Или если тебе не застилает глаза всепоглощающее желание отомстить тому, кто тебя подло предал, и в придачу подставил двоих твоих любимых друзей. Поэтому всю мою японскую эскападу меня, как в старом фильме, терзали смутные сомнения, как лучше поступить.
С ними же, с этими самыми сомнениями, я и вернулся в Москву в конце марта.
И буквально на следующий день Шиповенко мне написал – позвонить, вероятно, не позволила гордость – что слушания по моему делу в Федерации назначены на веселую дату первого апреля. Что ж, прекрасно…
Если же говорить о гордости, то Нинель, которая тоже, безусловно, получила уведомление о заседании Федерации, даже не попыталась ни сама, ни через кого-то со мной связаться. То есть разрыв дипломатических отношений между нами можно было считать состоявшимся.
Чего я и добивался.
Естественно, как только возвращаюсь, сразу же звоню Анечке. Поздравить с первым местом на чемпионате мира и вообще… И с удивлением узнаю, что ее нет в Москве.
- Мы в Дубае, здесь… Все…
- То есть как, все? – удивляюсь я.
- Ну вообще все, - Аня как-то нерешительно мнется. - Я, Таня, Валя, Андрей… И Женя Семенов тоже…
- Ого, рад за вас, - без всякой радости констатирую я. – Могли бы хоть предупредить, я бы тоже к вам завернул…
- Да вот как-то закрутились, все так неожиданно произошло, - начинает вилять Анька, - не получилось, извини…
- Не получилось, или тебе сказали мне не звонить? - задаю вопрос напрямую.
Она молчит, и я слышу только ее дыхание сквозь шум электронных помех.
- Ладно, - не желаю разводить дальше полемику я, - счастливого отдыха, всем привет.
- Серенький…
- Все, пока… Прости я спешу.
Отключаюсь. Зло отшвыриваю телефон в сторону. Да что же это происходит-то? Все вокруг как сговорились…

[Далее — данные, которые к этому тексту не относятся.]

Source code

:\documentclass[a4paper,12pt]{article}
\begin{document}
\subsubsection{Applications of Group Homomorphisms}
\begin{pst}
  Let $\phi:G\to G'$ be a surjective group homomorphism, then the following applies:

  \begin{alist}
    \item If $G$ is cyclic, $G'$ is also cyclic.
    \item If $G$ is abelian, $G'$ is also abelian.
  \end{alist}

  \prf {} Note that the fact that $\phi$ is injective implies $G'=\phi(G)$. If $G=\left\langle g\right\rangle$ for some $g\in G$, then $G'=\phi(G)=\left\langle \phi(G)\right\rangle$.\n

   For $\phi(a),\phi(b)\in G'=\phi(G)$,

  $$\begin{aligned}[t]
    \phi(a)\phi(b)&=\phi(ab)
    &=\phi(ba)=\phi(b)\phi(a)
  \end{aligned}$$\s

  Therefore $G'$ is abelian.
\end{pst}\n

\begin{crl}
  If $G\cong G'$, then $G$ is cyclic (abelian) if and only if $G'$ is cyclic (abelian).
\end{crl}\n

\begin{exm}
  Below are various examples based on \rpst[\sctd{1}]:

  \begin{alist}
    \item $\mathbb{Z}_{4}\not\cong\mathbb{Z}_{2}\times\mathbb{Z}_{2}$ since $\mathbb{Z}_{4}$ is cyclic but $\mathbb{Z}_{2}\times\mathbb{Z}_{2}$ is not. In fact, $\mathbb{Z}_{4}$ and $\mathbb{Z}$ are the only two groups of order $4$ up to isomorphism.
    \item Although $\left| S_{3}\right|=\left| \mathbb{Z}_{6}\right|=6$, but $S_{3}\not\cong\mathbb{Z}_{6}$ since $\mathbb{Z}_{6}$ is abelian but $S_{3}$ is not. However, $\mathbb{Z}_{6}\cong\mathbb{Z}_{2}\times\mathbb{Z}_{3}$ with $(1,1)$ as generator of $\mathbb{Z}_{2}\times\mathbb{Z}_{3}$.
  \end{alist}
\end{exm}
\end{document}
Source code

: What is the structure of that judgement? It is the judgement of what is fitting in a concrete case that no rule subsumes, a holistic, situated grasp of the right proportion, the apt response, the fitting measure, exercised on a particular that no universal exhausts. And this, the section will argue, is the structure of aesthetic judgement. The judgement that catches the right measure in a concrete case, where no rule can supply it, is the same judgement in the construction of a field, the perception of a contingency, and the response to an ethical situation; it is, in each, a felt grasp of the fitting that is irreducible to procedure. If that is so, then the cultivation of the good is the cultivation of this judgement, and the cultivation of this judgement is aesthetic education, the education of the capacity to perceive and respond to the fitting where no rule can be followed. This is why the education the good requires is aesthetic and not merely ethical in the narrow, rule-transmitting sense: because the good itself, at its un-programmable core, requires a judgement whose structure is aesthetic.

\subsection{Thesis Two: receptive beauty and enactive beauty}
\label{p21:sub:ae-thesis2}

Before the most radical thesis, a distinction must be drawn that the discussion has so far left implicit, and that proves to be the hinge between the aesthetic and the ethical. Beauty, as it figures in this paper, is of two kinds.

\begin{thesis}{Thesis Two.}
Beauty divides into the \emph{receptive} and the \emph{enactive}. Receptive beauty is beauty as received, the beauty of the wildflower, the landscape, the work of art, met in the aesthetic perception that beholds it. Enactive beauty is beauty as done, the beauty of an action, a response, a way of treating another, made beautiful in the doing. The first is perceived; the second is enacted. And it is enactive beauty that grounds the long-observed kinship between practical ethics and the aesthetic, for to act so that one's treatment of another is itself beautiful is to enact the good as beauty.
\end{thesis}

Заставлять Аню извиняться и чувствовать себя униженной мне не хотелось. Я вообще терпеть не могу смотреть на чужую слабость. А что бы она могла мне еще сказать? Ее молчания мне хватило… Лояльная. Лояльная Озерова. Вот так о ней и говорили у нас. Никогда не спорит. Никогда не возражает. Характер проявляет только по отношению к себе и своей работе. Нинель даже не запрещала – попросила, я уверен, просто попросила ее мне не звонить, не отвлекать. И Аня выполнила просьбу тренера. Даже не задумавшись… Или не захотев задуматься. А ведь это только самое начало. Что будет дальше? Честно говоря, я рассчитывал на Анину поддержку, хотя бы моральную. Но, по всей видимости, как минимум сейчас это было невозможно. Что ж…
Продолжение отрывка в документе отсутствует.